Your task
Your answer should be every line of the entries that has the string "valores" in it.

_____

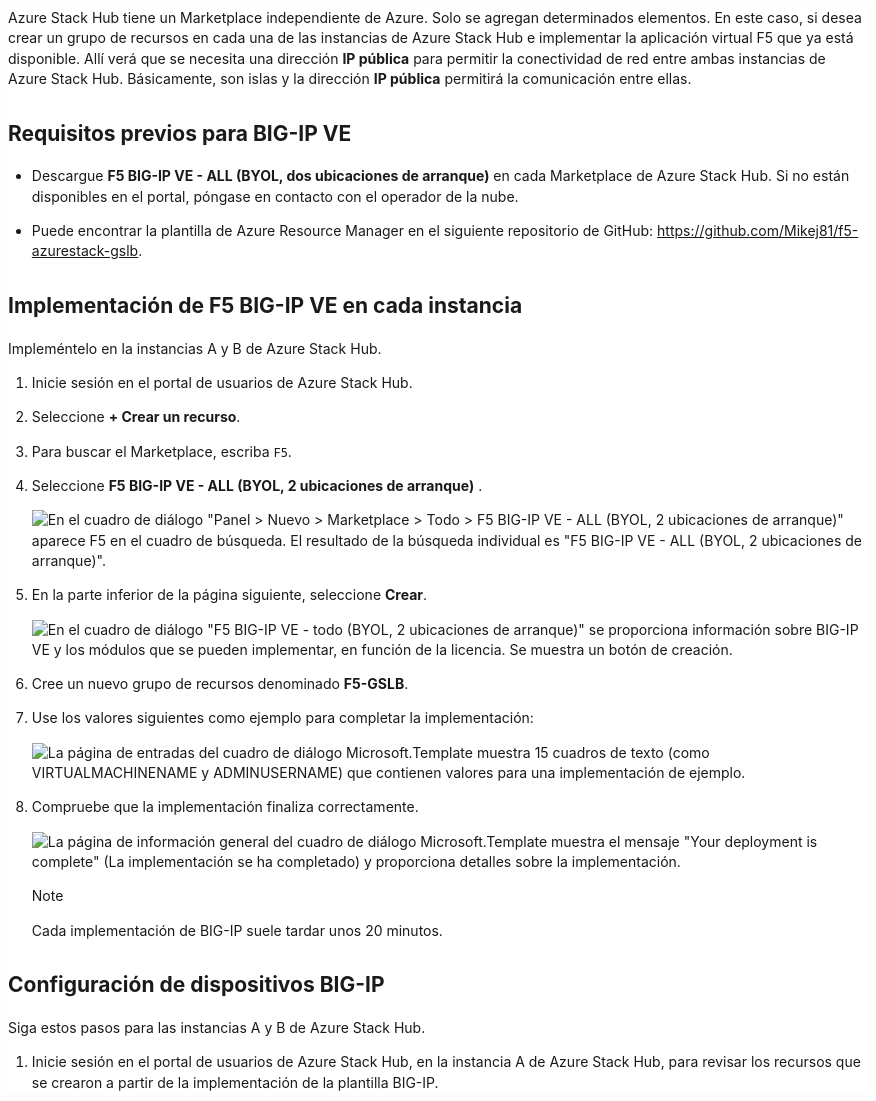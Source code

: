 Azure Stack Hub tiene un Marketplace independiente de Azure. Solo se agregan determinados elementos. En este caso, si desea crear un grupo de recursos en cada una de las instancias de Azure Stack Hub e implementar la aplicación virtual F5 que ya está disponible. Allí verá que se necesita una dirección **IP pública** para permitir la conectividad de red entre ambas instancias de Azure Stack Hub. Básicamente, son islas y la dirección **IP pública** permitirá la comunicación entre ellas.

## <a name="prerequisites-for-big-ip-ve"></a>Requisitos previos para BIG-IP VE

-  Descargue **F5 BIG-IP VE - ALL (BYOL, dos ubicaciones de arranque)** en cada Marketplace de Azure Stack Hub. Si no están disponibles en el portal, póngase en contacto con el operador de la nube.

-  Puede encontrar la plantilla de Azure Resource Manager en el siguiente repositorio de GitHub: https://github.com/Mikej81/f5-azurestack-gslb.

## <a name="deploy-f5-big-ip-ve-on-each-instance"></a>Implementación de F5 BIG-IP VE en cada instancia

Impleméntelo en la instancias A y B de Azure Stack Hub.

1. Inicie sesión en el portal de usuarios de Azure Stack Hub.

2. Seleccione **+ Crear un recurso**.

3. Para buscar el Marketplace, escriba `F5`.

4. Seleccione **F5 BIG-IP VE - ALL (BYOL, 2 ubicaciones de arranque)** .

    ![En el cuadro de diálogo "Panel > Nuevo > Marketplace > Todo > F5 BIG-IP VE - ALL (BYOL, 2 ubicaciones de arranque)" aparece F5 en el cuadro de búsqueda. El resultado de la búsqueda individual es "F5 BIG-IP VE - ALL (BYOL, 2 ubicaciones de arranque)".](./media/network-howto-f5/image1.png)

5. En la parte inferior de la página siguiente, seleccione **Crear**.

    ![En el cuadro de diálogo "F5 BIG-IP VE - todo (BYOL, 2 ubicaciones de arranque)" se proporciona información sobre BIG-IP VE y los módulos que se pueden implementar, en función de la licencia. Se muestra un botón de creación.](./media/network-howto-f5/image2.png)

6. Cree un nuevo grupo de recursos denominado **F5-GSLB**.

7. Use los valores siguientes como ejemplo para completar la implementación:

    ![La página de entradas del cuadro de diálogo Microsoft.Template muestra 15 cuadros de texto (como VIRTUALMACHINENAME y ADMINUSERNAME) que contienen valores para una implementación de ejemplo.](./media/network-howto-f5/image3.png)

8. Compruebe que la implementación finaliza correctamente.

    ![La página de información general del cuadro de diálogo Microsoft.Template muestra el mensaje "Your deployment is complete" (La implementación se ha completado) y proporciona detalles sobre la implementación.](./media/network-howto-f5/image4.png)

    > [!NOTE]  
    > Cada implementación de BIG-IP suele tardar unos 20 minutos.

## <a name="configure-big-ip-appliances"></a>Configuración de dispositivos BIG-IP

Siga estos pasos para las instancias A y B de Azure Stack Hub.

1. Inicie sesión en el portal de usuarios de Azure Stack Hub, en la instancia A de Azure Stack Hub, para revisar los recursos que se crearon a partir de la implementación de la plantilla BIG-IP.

_____

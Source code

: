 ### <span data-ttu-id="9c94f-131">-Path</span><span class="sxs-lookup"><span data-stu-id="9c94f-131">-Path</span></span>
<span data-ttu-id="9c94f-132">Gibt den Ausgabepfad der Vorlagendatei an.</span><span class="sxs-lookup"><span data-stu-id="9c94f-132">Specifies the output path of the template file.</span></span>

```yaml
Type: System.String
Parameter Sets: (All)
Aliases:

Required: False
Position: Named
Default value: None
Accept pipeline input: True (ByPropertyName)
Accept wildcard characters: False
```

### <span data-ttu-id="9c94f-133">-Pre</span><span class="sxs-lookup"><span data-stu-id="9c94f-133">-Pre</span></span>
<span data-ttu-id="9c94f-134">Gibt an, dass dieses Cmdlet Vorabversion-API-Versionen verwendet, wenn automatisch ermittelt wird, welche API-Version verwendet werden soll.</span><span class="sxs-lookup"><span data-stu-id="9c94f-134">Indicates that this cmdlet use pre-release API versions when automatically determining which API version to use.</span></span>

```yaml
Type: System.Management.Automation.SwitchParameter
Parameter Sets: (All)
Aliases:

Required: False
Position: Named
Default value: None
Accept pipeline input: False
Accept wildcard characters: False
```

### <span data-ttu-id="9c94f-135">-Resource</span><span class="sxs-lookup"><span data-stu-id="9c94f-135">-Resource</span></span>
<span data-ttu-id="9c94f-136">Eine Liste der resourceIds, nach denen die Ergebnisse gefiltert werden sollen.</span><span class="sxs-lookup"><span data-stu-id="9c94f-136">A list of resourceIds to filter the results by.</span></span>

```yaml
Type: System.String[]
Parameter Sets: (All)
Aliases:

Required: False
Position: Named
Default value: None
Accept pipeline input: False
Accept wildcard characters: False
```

_____

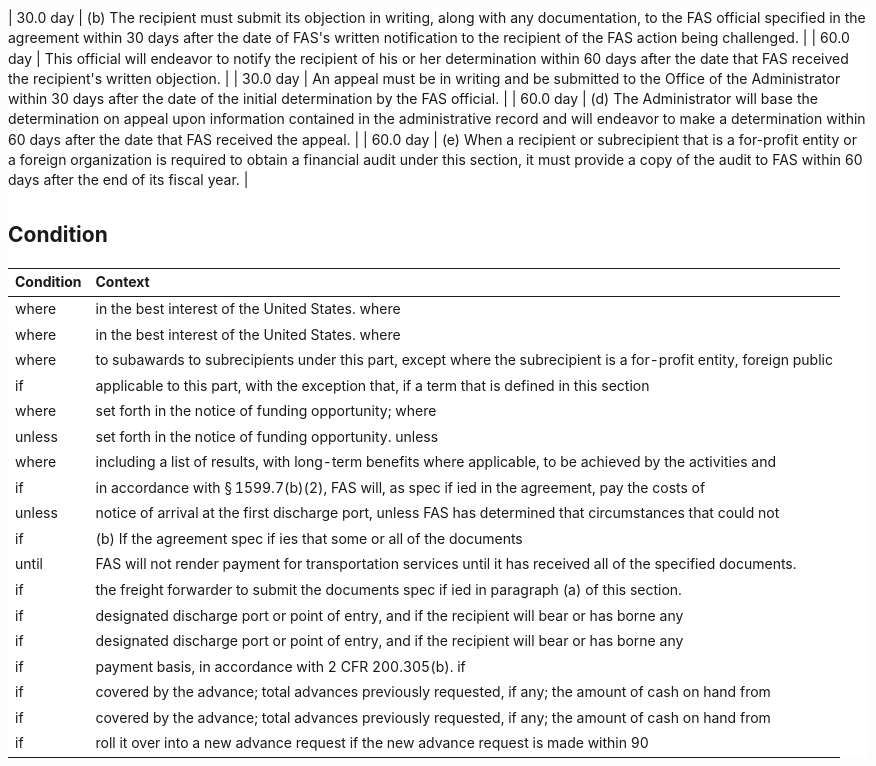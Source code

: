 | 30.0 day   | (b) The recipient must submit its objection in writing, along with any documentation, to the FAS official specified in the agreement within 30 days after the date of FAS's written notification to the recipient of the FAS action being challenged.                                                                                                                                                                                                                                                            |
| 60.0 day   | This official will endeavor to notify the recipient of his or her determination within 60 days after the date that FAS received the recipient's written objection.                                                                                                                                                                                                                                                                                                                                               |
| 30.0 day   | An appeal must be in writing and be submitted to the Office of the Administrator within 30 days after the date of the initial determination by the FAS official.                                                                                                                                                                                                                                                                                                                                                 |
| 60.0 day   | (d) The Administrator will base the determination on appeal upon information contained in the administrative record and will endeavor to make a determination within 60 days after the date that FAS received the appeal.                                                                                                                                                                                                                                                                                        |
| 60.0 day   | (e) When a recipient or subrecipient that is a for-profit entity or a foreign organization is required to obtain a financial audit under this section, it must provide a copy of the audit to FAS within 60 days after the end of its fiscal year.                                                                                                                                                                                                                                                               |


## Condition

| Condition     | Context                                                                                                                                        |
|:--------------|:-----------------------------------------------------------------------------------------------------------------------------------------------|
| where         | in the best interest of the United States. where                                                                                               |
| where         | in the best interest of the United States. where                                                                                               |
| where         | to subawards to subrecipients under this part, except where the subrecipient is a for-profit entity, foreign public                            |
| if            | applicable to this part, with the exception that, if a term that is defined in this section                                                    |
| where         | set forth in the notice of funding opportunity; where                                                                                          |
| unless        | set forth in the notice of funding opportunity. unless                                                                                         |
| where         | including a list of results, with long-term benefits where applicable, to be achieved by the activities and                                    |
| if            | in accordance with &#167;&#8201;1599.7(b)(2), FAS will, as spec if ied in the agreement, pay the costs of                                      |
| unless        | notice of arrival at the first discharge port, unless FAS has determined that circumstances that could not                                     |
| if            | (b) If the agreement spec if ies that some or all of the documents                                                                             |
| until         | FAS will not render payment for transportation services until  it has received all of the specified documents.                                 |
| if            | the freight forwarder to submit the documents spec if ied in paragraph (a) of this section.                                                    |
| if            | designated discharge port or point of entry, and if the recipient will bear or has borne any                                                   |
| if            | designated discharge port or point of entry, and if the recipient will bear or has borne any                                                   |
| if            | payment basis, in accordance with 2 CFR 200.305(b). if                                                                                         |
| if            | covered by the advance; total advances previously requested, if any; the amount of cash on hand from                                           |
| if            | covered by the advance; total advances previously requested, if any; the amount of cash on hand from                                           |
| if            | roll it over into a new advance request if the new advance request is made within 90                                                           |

_____

Exercise solution
7. Use los valores siguientes como ejemplo para completar la implementación:
    ![La página de entradas del cuadro de diálogo Microsoft.Template muestra 15 cuadros de texto (como VIRTUALMACHINENAME y ADMINUSERNAME) que contienen valores para una implementación de ejemplo.](./media/network-howto-f5/image3.png)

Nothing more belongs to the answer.